Since you switched to systemd on your laptop and everything is ok, I have to inform you that on Wednesday I switched my PC to systemd and nothing was ok to the point where I had to install another Linux distro and lose some good hours in the process.


Systemd has been trying to drag desktop linux into a world that is as seamless as OSX and it is so sad that most people blast it as "not the linux way". And even sadder that people type this on Macbooks.

The truth is that the West has moved on from Linux - Apple has won. Linux is most relevant in Asia, where we want to run it on cheap, locally assembled desktops. SystemD is bringing so much to improve the state of desktop linux - it is enabling fundamental security like XWindows-without-root[1], service dependency management ,etc.

there is a lot of fud around binary logs (which incidentally are append only and have a grep like interface built around it) and hard dependencies on systemd for any cgroup access. The second is actually kernel mandated - all cgroups have to have a single arbitrator for external applications. Direct access to cgroups will be dropped in the future. AFAIK, as on today systemd is the ONLY arbitrator that complies with the kernel-dev requirements.

I'm keen to see where desktop Linux can go to - I believe that it is going to be transformative for India. I strongly believe desktop Linux initiatives like SystemD and Mir/Wayland is going to take us there

That said, if you have worked with Docker - I find myself wishing very frequently for SystemD as pid 1. Right now I use supervisord as PID 1 (for a multiprocess container) and it is definitely more difficult to use than SystemD. Plus the ease of imposing resource limits (using systemd.resource-control) is simply unparalleled [1] http://fedoraproject.org/wiki/Changes/XorgWithoutRootRights


Have you any information about that with systemd, updates of some software that run as service on the machine, would need now to reset the machine ??

For my, it is the only big issue that I see for my personal usage.


Actually, that is another systemd FUD. SystemD enables stateless systems - now that I think of it, very similar to Docker - by clearing out the /var and /etc directories. Which means that when you reboot the system, it acts as a system reset. This is actually, pretty hard to actually implement and systemd is trying really hard to do this.

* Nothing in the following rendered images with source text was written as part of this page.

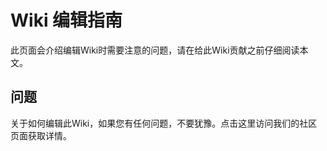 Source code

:# Wiki 编辑指南

此页面会介绍编辑Wiki时需要注意的问题，请在给此Wiki贡献之前仔细阅读本文。

## 问题

关于如何编辑此Wiki，如果您有任何问题，不要犹豫。点击这里访问我们的社区页面获取详情。



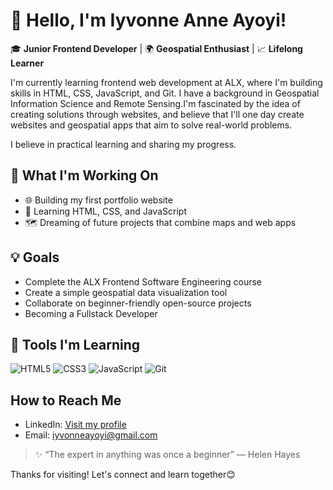 # 👋 Hello, I'm Iyvonne Anne Ayoyi!

🎓 **Junior Frontend Developer** | 🌍 **Geospatial Enthusiast** | 📈 **Lifelong Learner**

I'm currently learning frontend web development at ALX, where I'm building skills in HTML, CSS, JavaScript, and Git. I have a background in Geospatial Information Science and Remote Sensing.I'm fascinated by the idea of creating solutions through websites, and believe that I'll one day create websites and geospatial apps that aim to solve real-world problems.

I believe in practical learning and sharing my progress.

## 🚀 What I'm Working On
- 🌐 Building my first portfolio website
- 📝 Learning HTML, CSS, and JavaScript
- 🗺 Dreaming of future projects that combine maps and web apps

## 💡 Goals
- Complete the ALX Frontend Software Engineering course
- Create a simple geospatial data visualization tool
- Collaborate on beginner-friendly open-source projects
- Becoming a Fullstack Developer 

## 🧰 Tools I'm Learning
![HTML5](https://img.shields.io/badge/HTML-E34F26?style=flat-square&logo=html5&logoColor=white)
![CSS3](https://img.shields.io/badge/CSS-1572B6?style=flat-square&logo=css3&logoColor=white)
![JavaScript](https://img.shields.io/badge/JavaScript-F7DF1E?style=flat-square&logo=javascript&logoColor=black)
![Git](https://img.shields.io/badge/Git-F05032?style=flat-square&logo=git&logoColor=white)

## How to Reach Me

- LinkedIn: [Visit my profile](https://www.linkedin.com/in/iyvonne-ayoyi-a265192a9)
- Email: [iyvonneayoyi@gmail.com](mailto:iyvonneayoyi@gmail.com)

> ✨ “The expert in anything was once a beginner” — Helen Hayes

Thanks for visiting! Let's connect and learn together😊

Imagine being able to build your own private DigitalOcean and able to have pristine machines for a new fleet deployment (possibly even avoiding the stale confidential data issues plaguing DigitalOcean).

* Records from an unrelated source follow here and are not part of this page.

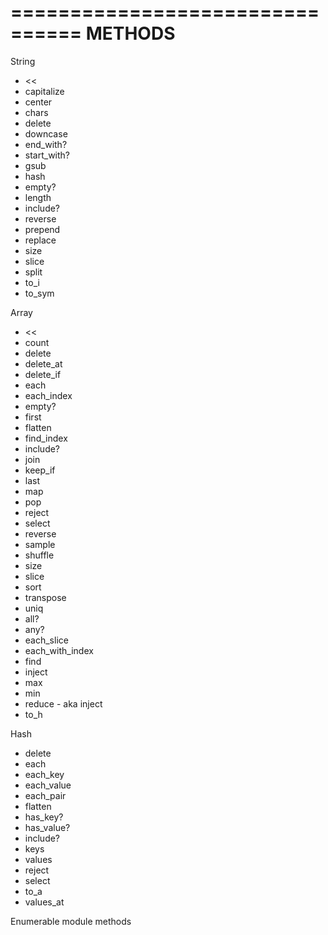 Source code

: ================================
                        METHODS
================================

String

* <<
* capitalize
* center
* chars
* delete
* downcase
* end_with?
* start_with?
* gsub
* hash
* empty?
* length
* include?
* reverse
* prepend
* replace
* size
* slice
* split
* to_i
* to_sym


Array

* <<
* count
* delete
* delete_at
* delete_if
* each
* each_index
* empty?
* first
* flatten
* find_index
* include?
* join
* keep_if
* last
* map
* pop
* reject
* select
* reverse
* sample
* shuffle
* size
* slice
* sort
* transpose
* uniq
* all?
* any?
* each_slice
* each_with_index
* find
* inject
* max
* min
* reduce - aka inject
* to_h


Hash

* delete
* each
* each_key
* each_value
* each_pair
* flatten
* has_key?
* has_value?
* include?
* keys
* values
* reject
* select
* to_a
* values_at


Enumerable module methods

http://0pointer.net/blog/projects/stateless.html


[stateless] is actually, pretty hard to actually implement and systemd is trying really hard to do this.

Support for stateless has existed in RedHat based distributions since at least 2003-2004. I, in fact, used it to run a ~50 seat callcenter using read-only NFS root systems, with a dynamically populated /etc, a decade ago.


And that pretty much encapsulates, what systemd is attempting vs what people think it is attempting.

Systemd is not innovating on ideas, but on implementation. How do you make things like service dependencies, stateless systems, etc consistently possible.

It is bringing something which was possible only for a person of your skill level, down to mine.

I would say it is the same difference between Ubuntu and Arch - idiotproofing the Linux ecosystem.


Yeah, but desktop Linux is not really relevant. systemd brings tons of improvements for servers and thats the main drivel for in.

And it's written "systemd", not so camel-case monstrosity.